Spring brings not only the return of warmer temperatures and rain, but the return of many different types of migrating birds, according to the Idaho Department of Fish and Game website.
Students can see and hear multiple different types of birds on campus, with common examples being crows and sparrows.
Other examples of birds found in residential areas in Idaho include orioles, robins, finches and chickadees, according to the United States Fish and Wildlife Services website.
Some simple tips for bird spotting include learning to listen for the distinction in different bird calls, following where the sound comes from and looking early in the morning or during the evening when many species of birds are most active, according to the Audubon society website.
Species of trees such as the Idaho Blue Spruce and red osier dogwood planted around the BYU-Idaho campus were designed with local birds in mind, according to the BYU-Idaho Website.
Setting up bird houses or feeders can help draw different species of birds and can attract harder-to-spot birds, according to the National Wildlife Foundation.
Downard said she has spotted a rare great grey owl twice at Beaver Dick Park.
Sparrows are one of the most commonly spotted birds in Idaho, according to a study of bird habits from The University of Idaho.
Sparrows are normally between six and six-and-a-half inches long, with a wingspan between eight and ten inches, according to allaboutbirds.com. The common house sparrow typically has a white chest patch with light brown coloration.
Larger birds such as goshawks and prairie falcons might be found nesting in areas of undeveloped sagebrush. There might also be golden eagles nesting in rock formations, according to the Audubon Society website.

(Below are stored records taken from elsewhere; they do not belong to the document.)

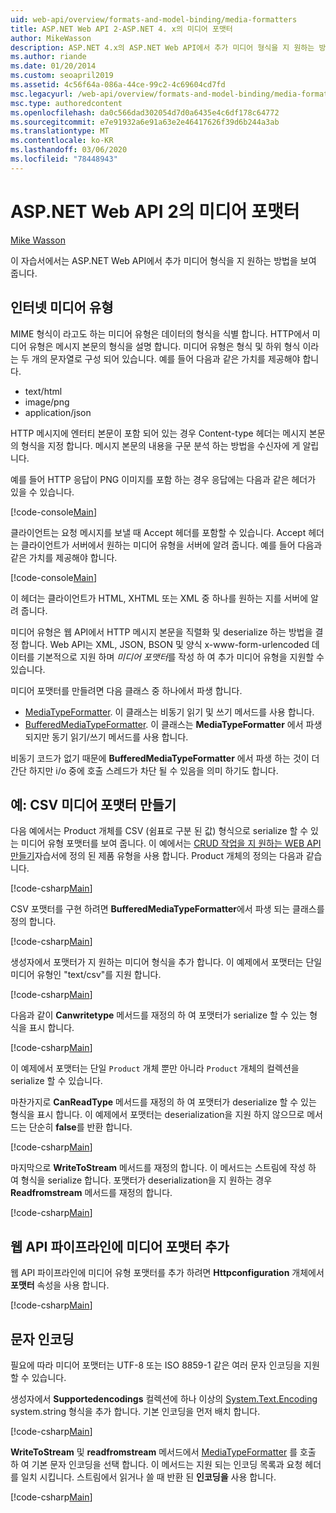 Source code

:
 ```yaml
---
uid: web-api/overview/formats-and-model-binding/media-formatters
title: ASP.NET Web API 2-ASP.NET 4. x의 미디어 포맷터
author: MikeWasson
description: ASP.NET 4.x의 ASP.NET Web API에서 추가 미디어 형식을 지 원하는 방법을 보여 줍니다.
ms.author: riande
ms.date: 01/20/2014
ms.custom: seoapril2019
ms.assetid: 4c56f64a-086a-44ce-99c2-4c69604cd7fd
msc.legacyurl: /web-api/overview/formats-and-model-binding/media-formatters
msc.type: authoredcontent
ms.openlocfilehash: da0c566dad302054d7d0a6435e4c6df178c64772
ms.sourcegitcommit: e7e91932a6e91a63e2e46417626f39d6b244a3ab
ms.translationtype: MT
ms.contentlocale: ko-KR
ms.lasthandoff: 03/06/2020
ms.locfileid: "78448943"
---
```

# <a name="media-formatters-in-aspnet-web-api-2"></a>ASP.NET Web API 2의 미디어 포맷터

[Mike Wasson](https://github.com/MikeWasson)

이 자습서에서는 ASP.NET Web API에서 추가 미디어 형식을 지 원하는 방법을 보여 줍니다.

## <a name="internet-media-types"></a>인터넷 미디어 유형

MIME 형식이 라고도 하는 미디어 유형은 데이터의 형식을 식별 합니다. HTTP에서 미디어 유형은 메시지 본문의 형식을 설명 합니다. 미디어 유형은 형식 및 하위 형식 이라는 두 개의 문자열로 구성 되어 있습니다. 예를 들어 다음과 같은 가치를 제공해야 합니다.

- text/html
- image/png
- application/json

HTTP 메시지에 엔터티 본문이 포함 되어 있는 경우 Content-type 헤더는 메시지 본문의 형식을 지정 합니다. 메시지 본문의 내용을 구문 분석 하는 방법을 수신자에 게 알립니다.

예를 들어 HTTP 응답이 PNG 이미지를 포함 하는 경우 응답에는 다음과 같은 헤더가 있을 수 있습니다.

[!code-console[Main](media-formatters/samples/sample1.cmd)]

클라이언트는 요청 메시지를 보낼 때 Accept 헤더를 포함할 수 있습니다. Accept 헤더는 클라이언트가 서버에서 원하는 미디어 유형을 서버에 알려 줍니다. 예를 들어 다음과 같은 가치를 제공해야 합니다.

[!code-console[Main](media-formatters/samples/sample2.cmd)]

이 헤더는 클라이언트가 HTML, XHTML 또는 XML 중 하나를 원하는 지를 서버에 알려 줍니다.

미디어 유형은 웹 API에서 HTTP 메시지 본문을 직렬화 및 deserialize 하는 방법을 결정 합니다. Web API는 XML, JSON, BSON 및 양식 x-www-form-urlencoded 데이터를 기본적으로 지원 하며 *미디어 포맷터*를 작성 하 여 추가 미디어 유형을 지원할 수 있습니다.

미디어 포맷터를 만들려면 다음 클래스 중 하나에서 파생 합니다.

- [MediaTypeFormatter](https://msdn.microsoft.com/library/system.net.http.formatting.mediatypeformatter.aspx). 이 클래스는 비동기 읽기 및 쓰기 메서드를 사용 합니다.
- [BufferedMediaTypeFormatter](https://msdn.microsoft.com/library/system.net.http.formatting.bufferedmediatypeformatter.aspx). 이 클래스는 **MediaTypeFormatter** 에서 파생 되지만 동기 읽기/쓰기 메서드를 사용 합니다.

비동기 코드가 없기 때문에 **BufferedMediaTypeFormatter** 에서 파생 하는 것이 더 간단 하지만 i/o 중에 호출 스레드가 차단 될 수 있음을 의미 하기도 합니다.

## <a name="example-creating-a-csv-media-formatter"></a>예: CSV 미디어 포맷터 만들기

다음 예에서는 Product 개체를 CSV (쉼표로 구분 된 값) 형식으로 serialize 할 수 있는 미디어 유형 포맷터를 보여 줍니다. 이 예에서는 [CRUD 작업을 지 원하는 WEB API 만들기](../older-versions/creating-a-web-api-that-supports-crud-operations.md)자습서에 정의 된 제품 유형을 사용 합니다. Product 개체의 정의는 다음과 같습니다.

[!code-csharp[Main](media-formatters/samples/sample3.cs)]

CSV 포맷터를 구현 하려면 **BufferedMediaTypeFormatter**에서 파생 되는 클래스를 정의 합니다.

[!code-csharp[Main](media-formatters/samples/sample4.cs)]

생성자에서 포맷터가 지 원하는 미디어 형식을 추가 합니다. 이 예제에서 포맷터는 단일 미디어 유형인 &quot;text/csv&quot;를 지원 합니다.

[!code-csharp[Main](media-formatters/samples/sample5.cs)]

다음과 같이 **Canwritetype** 메서드를 재정의 하 여 포맷터가 serialize 할 수 있는 형식을 표시 합니다.

[!code-csharp[Main](media-formatters/samples/sample6.cs)]

이 예제에서 포맷터는 단일 `Product` 개체 뿐만 아니라 `Product` 개체의 컬렉션을 serialize 할 수 있습니다.

마찬가지로 **CanReadType** 메서드를 재정의 하 여 포맷터가 deserialize 할 수 있는 형식을 표시 합니다. 이 예제에서 포맷터는 deserialization을 지원 하지 않으므로 메서드는 단순히 **false**를 반환 합니다.

[!code-csharp[Main](media-formatters/samples/sample7.cs)]

마지막으로 **WriteToStream** 메서드를 재정의 합니다. 이 메서드는 스트림에 작성 하 여 형식을 serialize 합니다. 포맷터가 deserialization을 지 원하는 경우 **Readfromstream** 메서드를 재정의 합니다.

[!code-csharp[Main](media-formatters/samples/sample8.cs)]

## <a name="adding-a-media-formatter-to-the-web-api-pipeline"></a>웹 API 파이프라인에 미디어 포맷터 추가

웹 API 파이프라인에 미디어 유형 포맷터를 추가 하려면 **Httpconfiguration** 개체에서 **포맷터** 속성을 사용 합니다.

[!code-csharp[Main](media-formatters/samples/sample9.cs)]

## <a name="character-encodings"></a>문자 인코딩

필요에 따라 미디어 포맷터는 UTF-8 또는 ISO 8859-1 같은 여러 문자 인코딩을 지원할 수 있습니다.

생성자에서 **Supportedencodings** 컬렉션에 하나 이상의 [System.Text.Encoding](https://msdn.microsoft.com/library/system.text.encoding.aspx) system.string 형식을 추가 합니다. 기본 인코딩을 먼저 배치 합니다.

[!code-csharp[Main](media-formatters/samples/sample10.cs?highlight=6-7)]

**WriteToStream** 및 **readfromstream** 메서드에서 [MediaTypeFormatter](https://msdn.microsoft.com/library/hh969054.aspx) 를 호출 하 여 기본 문자 인코딩을 선택 합니다. 이 메서드는 지원 되는 인코딩 목록과 요청 헤더를 일치 시킵니다. 스트림에서 읽거나 쓸 때 반환 된 **인코딩을** 사용 합니다.

[!code-csharp[Main](media-formatters/samples/sample11.cs?highlight=3,5)]
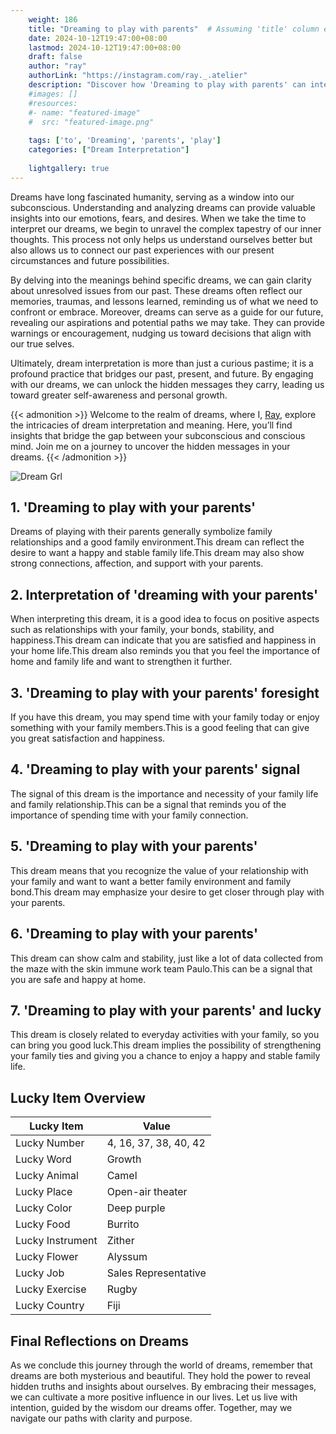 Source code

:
 ```yaml
---
    weight: 186
    title: "Dreaming to play with parents"  # Assuming 'title' column exists
    date: 2024-10-12T19:47:00+08:00
    lastmod: 2024-10-12T19:47:00+08:00
    draft: false
    author: "ray"
    authorLink: "https://instagram.com/ray._.atelier"
    description: "Discover how 'Dreaming to play with parents' can interpret your future and uncover its significant meanings in your life."
    #images: []
    #resources:
    #- name: "featured-image"
    #  src: "featured-image.png"
    
    tags: ['to', 'Dreaming', 'parents', 'play']
    categories: ["Dream Interpretation"]
    
    lightgallery: true
---
```

    
Dreams have long fascinated humanity, serving as a window into our subconscious. Understanding and analyzing dreams can provide valuable insights into our emotions, fears, and desires. When we take the time to interpret our dreams, we begin to unravel the complex tapestry of our inner thoughts. This process not only helps us understand ourselves better but also allows us to connect our past experiences with our present circumstances and future possibilities.

By delving into the meanings behind specific dreams, we can gain clarity about unresolved issues from our past. These dreams often reflect our memories, traumas, and lessons learned, reminding us of what we need to confront or embrace. Moreover, dreams can serve as a guide for our future, revealing our aspirations and potential paths we may take. They can provide warnings or encouragement, nudging us toward decisions that align with our true selves.

Ultimately, dream interpretation is more than just a curious pastime; it is a profound practice that bridges our past, present, and future. By engaging with our dreams, we can unlock the hidden messages they carry, leading us toward greater self-awareness and personal growth.

{{< admonition >}}
Welcome to the realm of dreams, where I, [Ray](https://instagram.com/ray._.atelier), explore the intricacies of dream interpretation and meaning. Here, you’ll find insights that bridge the gap between your subconscious and conscious mind. Join me on a journey to uncover the hidden messages in your dreams.
{{< /admonition >}}

![Dream Grl](https://cdn.pixabay.com/photo/2017/11/02/03/35/gothic-2910057_1280.jpg "Dream Grl")

## 1. 'Dreaming to play with your parents'
Dreams of playing with their parents generally symbolize family relationships and a good family environment.This dream can reflect the desire to want a happy and stable family life.This dream may also show strong connections, affection, and support with your parents.

## 2. Interpretation of 'dreaming with your parents'
When interpreting this dream, it is a good idea to focus on positive aspects such as relationships with your family, your bonds, stability, and happiness.This dream can indicate that you are satisfied and happiness in your home life.This dream also reminds you that you feel the importance of home and family life and want to strengthen it further.

## 3. 'Dreaming to play with your parents' foresight
If you have this dream, you may spend time with your family today or enjoy something with your family members.This is a good feeling that can give you great satisfaction and happiness.

## 4. 'Dreaming to play with your parents' signal
The signal of this dream is the importance and necessity of your family life and family relationship.This can be a signal that reminds you of the importance of spending time with your family connection.

## 5. 'Dreaming to play with your parents'
This dream means that you recognize the value of your relationship with your family and want to want a better family environment and family bond.This dream may emphasize your desire to get closer through play with your parents.

## 6. 'Dreaming to play with your parents'
This dream can show calm and stability, just like a lot of data collected from the maze with the skin immune work team Paulo.This can be a signal that you are safe and happy at home.

## 7. 'Dreaming to play with your parents' and lucky
This dream is closely related to everyday activities with your family, so you can bring you good luck.This dream implies the possibility of strengthening your family ties and giving you a chance to enjoy a happy and stable family life.

## Lucky Item Overview
| Lucky Item          | Value              |
|---------------|--------------------|
| Lucky Number        | 4, 16, 37, 38, 40, 42  |
| Lucky Word          | Growth |
| Lucky Animal        | Camel |
| Lucky Place         | Open-air theater     |
| Lucky Color         | Deep purple     |
| Lucky Food          | Burrito      |
| Lucky Instrument    | Zither |
| Lucky Flower        | Alyssum    |
| Lucky Job           | Sales Representative       |
| Lucky Exercise      | Rugby  |
| Lucky Country       | Fiji    |


##  Final Reflections on Dreams

As we conclude this journey through the world of dreams, remember that dreams are both mysterious and beautiful. They hold the power to reveal hidden truths and insights about ourselves. By embracing their messages, we can cultivate a more positive influence in our lives. Let us live with intention, guided by the wisdom our dreams offer. Together, may we navigate our paths with clarity and purpose.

“Students looking for birds should visit the Snake River Birds of Prey Area,” said a representative of the Idaho Fish and Game Department in an email. “We have an eagle nest you can see along part of the driving route.”
Idaho’s Snake River Birds of Prey Area boasts the largest concentration of breeding pairs of prairie falcons in the Snake River Canyon, according to the Idaho Fish and Game website.
Located just outside of Kuna, Idaho, the conservation area was established in 1993 to protect one of the highest-density areas for raptor breeding in the world, according to the Idaho Fish and Game website.
Kristine Downard, an alumna with a bachelors of science in biology said bird watching is an excuse to be outside during the nice spring and summer months.
“I like watching the crows around campus,” said Matthew Marr, a sophomore studying computer information technology. “It cracks me up to watch them throw each other from their trees. ‘My tree! Find your own!’ they seem to say.”
“Go to places with trees — the gardens are an easy spot— and sit still for a minute,” said Doward “Birds are all around you more than you notice.”